Loading model using DGMR.from_pretrained("openclimatefix/dgmr") fails
Opened this issue · 6 comments
Describe the bug
When loading the pretrained model from HuggingFace as per the instructions in README.md
I get a KeyError: 'config'
exception. The issue is that when following the instructions **model_kwargs
will be empty in NowcastingModelHubMixin._from_pretrained
, but it then attempts to pass **model_kwargs['config']
to the class constructor in
skillful_nowcasting/dgmr/hub.py
Line 154 in 8c40296
To Reproduce
>>> from dgmr import DGMR
>>> model = DGMR.from_pretrained("openclimatefix/dgmr")

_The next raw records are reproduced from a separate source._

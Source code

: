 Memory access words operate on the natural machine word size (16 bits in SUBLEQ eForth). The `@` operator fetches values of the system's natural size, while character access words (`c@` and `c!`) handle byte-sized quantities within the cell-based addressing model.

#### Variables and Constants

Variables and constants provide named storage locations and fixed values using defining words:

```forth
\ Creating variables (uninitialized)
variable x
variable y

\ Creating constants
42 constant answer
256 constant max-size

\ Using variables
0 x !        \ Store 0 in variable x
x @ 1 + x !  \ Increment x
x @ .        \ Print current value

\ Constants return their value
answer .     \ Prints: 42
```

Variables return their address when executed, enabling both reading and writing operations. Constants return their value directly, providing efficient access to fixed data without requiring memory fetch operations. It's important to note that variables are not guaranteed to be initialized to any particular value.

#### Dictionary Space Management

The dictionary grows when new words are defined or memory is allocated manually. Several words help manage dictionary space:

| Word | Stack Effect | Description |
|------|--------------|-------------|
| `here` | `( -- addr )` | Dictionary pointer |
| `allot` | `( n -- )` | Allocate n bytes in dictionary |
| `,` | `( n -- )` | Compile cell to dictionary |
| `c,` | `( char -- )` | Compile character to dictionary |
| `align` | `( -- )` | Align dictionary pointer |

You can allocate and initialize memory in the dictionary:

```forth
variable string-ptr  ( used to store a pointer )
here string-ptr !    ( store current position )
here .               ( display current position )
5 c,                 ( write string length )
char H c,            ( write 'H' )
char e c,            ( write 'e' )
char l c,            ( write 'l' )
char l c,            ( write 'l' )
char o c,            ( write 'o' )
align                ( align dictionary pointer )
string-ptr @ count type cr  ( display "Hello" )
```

Traceback (most recent call last):
File "<stdin>", line 1, in <module>
File "/home/me/venv/dgmr/lib/python3.11/site-packages/huggingface_hub/utils/_validators.py", line 119, in _inner_fn
return fn(*args, **kwargs)
^^^^^^^^^^^^^^^^^^^
File "/home/me/venv/dgmr/lib/python3.11/site-packages/huggingface_hub/hub_mixin.py", line 420, in from_pretrained
instance = cls._from_pretrained(
^^^^^^^^^^^^^^^^^^^^^
File "/home/me/venv/dgmr/git/skillful_nowcasting/dgmr/hub.py", line 154, in _from_pretrained
model = cls(**model_kwargs["config"])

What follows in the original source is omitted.